→ **Source data**:
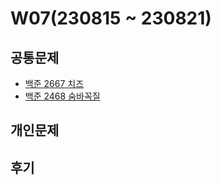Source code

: # W07(230815 ~ 230821)

## 공통문제
- [백준 2667 치즈](https://www.acmicpc.net/problem/2638)
- [백준 2468 숨바꼭질](https://www.acmicpc.net/problem/1697)

## 개인문제
<!-- - [백준 1010 다리 놓기](https://www.acmicpc.net/problem/1010) -->
<!-- - [백준 2003 수들의 합 2](https://www.acmicpc.net/problem/2003) -->
<!-- - [백준 28278 스택 2](https://www.acmicpc.net/problem/28278) -->

## 후기
<!-- 이번 주의 공통문제는 DFS, BFS 였다. 이 파트는 풀어도 풀어도 헷갈리는 것 같다. 그래도 계속 반복해서 풀다 보니 어떤 경우에 BFS, DFS를 각각 사용할지 구분은 되기 시작한 것 같다. 앞으로도 더 열심히 문제를 풀어봐야겠다. -->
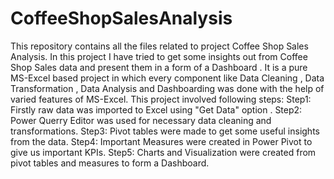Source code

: # CoffeeShopSalesAnalysis
This repository contains all the files related to project Coffee Shop Sales Analysis. In this project I have tried to get some insights out from Coffee Shop Sales data and present them in a form of a Dashboard . It is a pure MS-Excel based project in which every component like Data Cleaning , Data Transformation , Data Analysis and Dashboarding was done with the help of varied  features of MS-Excel. This project involved following steps:
Step1: Firstly raw data was imported to Excel using "Get Data" option .
Step2: Power Querry Editor was used for necessary data cleaning and transformations.
Step3: Pivot tables were made to get some useful insights from the data. 
Step4: Important Measures were created in Power Pivot to give us important KPIs.
Step5: Charts and Visualization were created from pivot tables and measures to form a Dashboard.


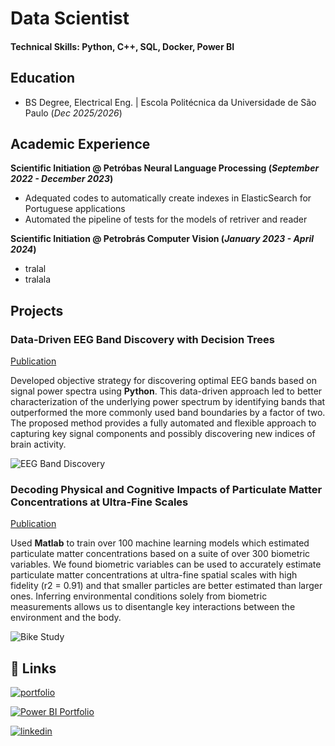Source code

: # Data Scientist

#### Technical Skills: Python, C++, SQL, Docker, Power BI

## Education
- BS Degree, Electrical Eng. | Escola Politécnica da Universidade de São Paulo (_Dec 2025/2026_)								       		


## Academic Experience
**Scientific Initiation @ Petróbas Neural Language Processing (_September 2022 - December 2023_)**
- Adequated codes to automatically create indexes in ElasticSearch for Portuguese applications
- Automated the pipeline of tests for the models of retriver and reader 

**Scientific Initiation @ Petrobrás Computer Vision (_January 2023 - April 2024_)**
- tralal
- tralala


## Projects
### Data-Driven EEG Band Discovery with Decision Trees
[Publication](https://www.mdpi.com/1424-8220/22/8/3048)

Developed objective strategy for discovering optimal EEG bands based on signal power spectra using **Python**. This data-driven approach led to better characterization of the underlying power spectrum by identifying bands that outperformed the more commonly used band boundaries by a factor of two. The proposed method provides a fully automated and flexible approach to capturing key signal components and possibly discovering new indices of brain activity.

![EEG Band Discovery](/assets/img/eeg_band_discovery.jpeg)

### Decoding Physical and Cognitive Impacts of Particulate Matter Concentrations at Ultra-Fine Scales
[Publication](https://www.mdpi.com/1424-8220/22/11/4240)

Used **Matlab** to train over 100 machine learning models which estimated particulate matter concentrations based on a suite of over 300 biometric variables. We found biometric variables can be used to accurately estimate particulate matter concentrations at ultra-fine spatial scales with high fidelity (r2 = 0.91) and that smaller particles are better estimated than larger ones. Inferring environmental conditions solely from biometric measurements allows us to disentangle key interactions between the environment and the body.

![Bike Study](/assets/img/bike_study.jpeg)



## 🔗 Links
[![portfolio](https://img.shields.io/badge/my_portfolio-000?style=for-the-badge&logo=ko-fi&logoColor=white)](https://gatrellesse.github.io/portfolio-ds/)

[![Power BI Portfolio](https://img.shields.io/badge/Power_BI-Portfolio-F2C811?style=for-the-badge&logo=powerbi&logoColor=white)]([YOUR_PORTFOLIO_URL](https://www.novypro.com/profile_projects/gabrieltrellesse))

[![linkedin](https://img.shields.io/badge/linkedin-0A66C2?style=for-the-badge&logo=linkedin&logoColor=white)](https://www.linkedin.com/in/gabriel-baptista-trellesse-930673224?lipi=urn%3Ali%3Apage%3Ad_flagship3_profile_view_base_contact_details%3Bgq1V7a1BRLWTIjQhQAbxyA%3D%3D)

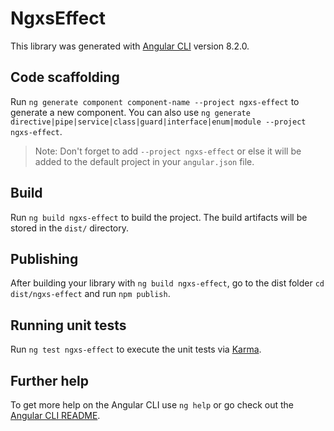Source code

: # NgxsEffect

This library was generated with [Angular CLI](https://github.com/angular/angular-cli) version 8.2.0.

## Code scaffolding

Run `ng generate component component-name --project ngxs-effect` to generate a new component. You can also use `ng generate directive|pipe|service|class|guard|interface|enum|module --project ngxs-effect`.
> Note: Don't forget to add `--project ngxs-effect` or else it will be added to the default project in your `angular.json` file. 

## Build

Run `ng build ngxs-effect` to build the project. The build artifacts will be stored in the `dist/` directory.

## Publishing

After building your library with `ng build ngxs-effect`, go to the dist folder `cd dist/ngxs-effect` and run `npm publish`.

## Running unit tests

Run `ng test ngxs-effect` to execute the unit tests via [Karma](https://karma-runner.github.io).

## Further help

To get more help on the Angular CLI use `ng help` or go check out the [Angular CLI README](https://github.com/angular/angular-cli/blob/master/README.md).
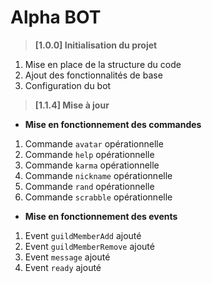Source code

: # Alpha BOT


> __[1.0.0] Initialisation du projet__
1. Mise en place de la structure du code
2. Ajout des fonctionnalités de base
3. Configuration du bot



> __[1.1.4] Mise à jour__

* __Mise en fonctionnement des commandes__
1. Commande `avatar` opérationnelle
2. Commande `help` opérationnelle
3. Commande `karma` opérationnelle
4. Commande `nickname` opérationnelle
5. Commande `rand` opérationnelle
6. Commande `scrabble` opérationnelle

* __Mise en fonctionnement des events__
1. Event `guildMemberAdd` ajouté
2. Event `guildMemberRemove` ajouté
3. Event `message` ajouté
4. Event `ready` ajouté
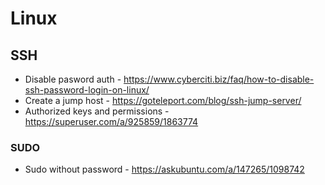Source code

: # Linux

## SSH

* Disable pasword auth - https://www.cyberciti.biz/faq/how-to-disable-ssh-password-login-on-linux/
* Create a jump host - https://goteleport.com/blog/ssh-jump-server/
* Authorized keys and permissions - https://superuser.com/a/925859/1863774

### SUDO

* Sudo without password - https://askubuntu.com/a/147265/1098742
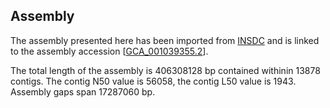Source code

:**Assembly**
--------

The assembly presented here has been imported from [INSDC](http://www.insdc.org) and is linked to the assembly accession [[GCA\_001039355.2](http://www.ebi.ac.uk/ena/data/view/GCA_001039355.2)].

The total length of the assembly is 406308128 bp contained withinin 13878 contigs.
The contig N50 value is 56058, the contig L50 value is 1943.
Assembly gaps span 17287060 bp.
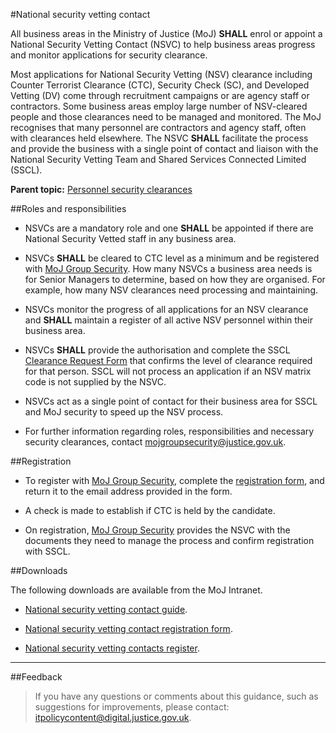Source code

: #National security vetting contact

All business areas in the Ministry of Justice (MoJ) **SHALL** enrol or appoint a National Security Vetting Contact (NSVC) to help business areas progress and monitor applications for security clearance.

Most applications for National Security Vetting (NSV) clearance including Counter Terrorist Clearance (CTC), Security Check (SC), and Developed Vetting (DV) come through recruitment campaigns or are agency staff or contractors. Some business areas employ large number of NSV-cleared people and those clearances need to be managed and monitored. The MoJ recognises that many personnel are contractors and agency staff, often with clearances held elsewhere. The NSVC **SHALL** facilitate the process and provide the business with a single point of contact and liaison with the National Security Vetting Team and Shared Services Connected Limited (SSCL).

**Parent topic:** [Personnel security clearances](personnel-security-clearances.md)

##Roles and responsibilities

* NSVCs are a mandatory role and one **SHALL** be appointed if there are National Security Vetted staff in any business area.

* NSVCs **SHALL** be cleared to CTC level as a minimum and be registered with [MoJ Group Security](mailto:mojgroupsecurity@justice.gov.uk). How many NSVCs a business area needs is for Senior Managers to determine, based on how they are organised. For example, how many NSV clearances need processing and maintaining.

* NSVCs monitor the progress of all applications for an NSV clearance and **SHALL** maintain a register of all active NSV personnel within their business area.

* NSVCs **SHALL** provide the authorisation and complete the SSCL [Clearance Request Form](https://moj.myhub.sscl.com/fast-forms/forms-a-z) that confirms the level of clearance required for that person. SSCL will not process an application if an NSV matrix code is not supplied by the NSVC.

* NSVCs act as a single point of contact for their business area for SSCL and MoJ security to speed up the NSV process.

* For further information regarding roles, responsibilities and necessary security clearances, contact [mojgroupsecurity@justice.gov.uk](mailto:mojgroupsecurity@justice.gov.uk).


##Registration

* To register with [MoJ Group Security](mailto:mojgroupsecurity@justice.gov.uk), complete the [registration form](#downloads), and return it to the email address provided in the form.

* A check is made to establish if CTC is held by the candidate.

* On registration, [MoJ Group Security](mailto:mojgroupsecurity@justice.gov.uk) provides the NSVC with the documents they need to manage the process and confirm registration with SSCL.


##Downloads

The following downloads are available from the MoJ Intranet.

* [National security vetting contact guide](/documents/2016/08/national-security-vetting-contact-guide.doc).

* [National security vetting contact registration form](/documents/2016/08/national-security-vetting-contact-form.pdf).

* [National security vetting contacts register](/documents/2019/08/national-security-vetting-contacts-register.xlsx).


---

##Feedback

> If you have any questions or comments about this guidance, such as suggestions for improvements, please contact: [itpolicycontent@digital.justice.gov.uk](mailto:itpolicycontent@digital.justice.gov.uk).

→ **Task goal**: All lines above from the one with "## Education" to the one with "[Publication](https://www.mdpi.com/1424-8220/22/8/3048)", inclusive, should be copied exactly, and no other lines.

→ **Output of the exercise**:
## Education
- BS Degree, Electrical Eng. | Escola Politécnica da Universidade de São Paulo (_Dec 2025/2026_)								       		


## Academic Experience
**Scientific Initiation @ Petróbas Neural Language Processing (_September 2022 - December 2023_)**
- Adequated codes to automatically create indexes in ElasticSearch for Portuguese applications
- Automated the pipeline of tests for the models of retriver and reader 

**Scientific Initiation @ Petrobrás Computer Vision (_January 2023 - April 2024_)**
- tralal
- tralala


## Projects
### Data-Driven EEG Band Discovery with Decision Trees
[Publication](https://www.mdpi.com/1424-8220/22/8/3048)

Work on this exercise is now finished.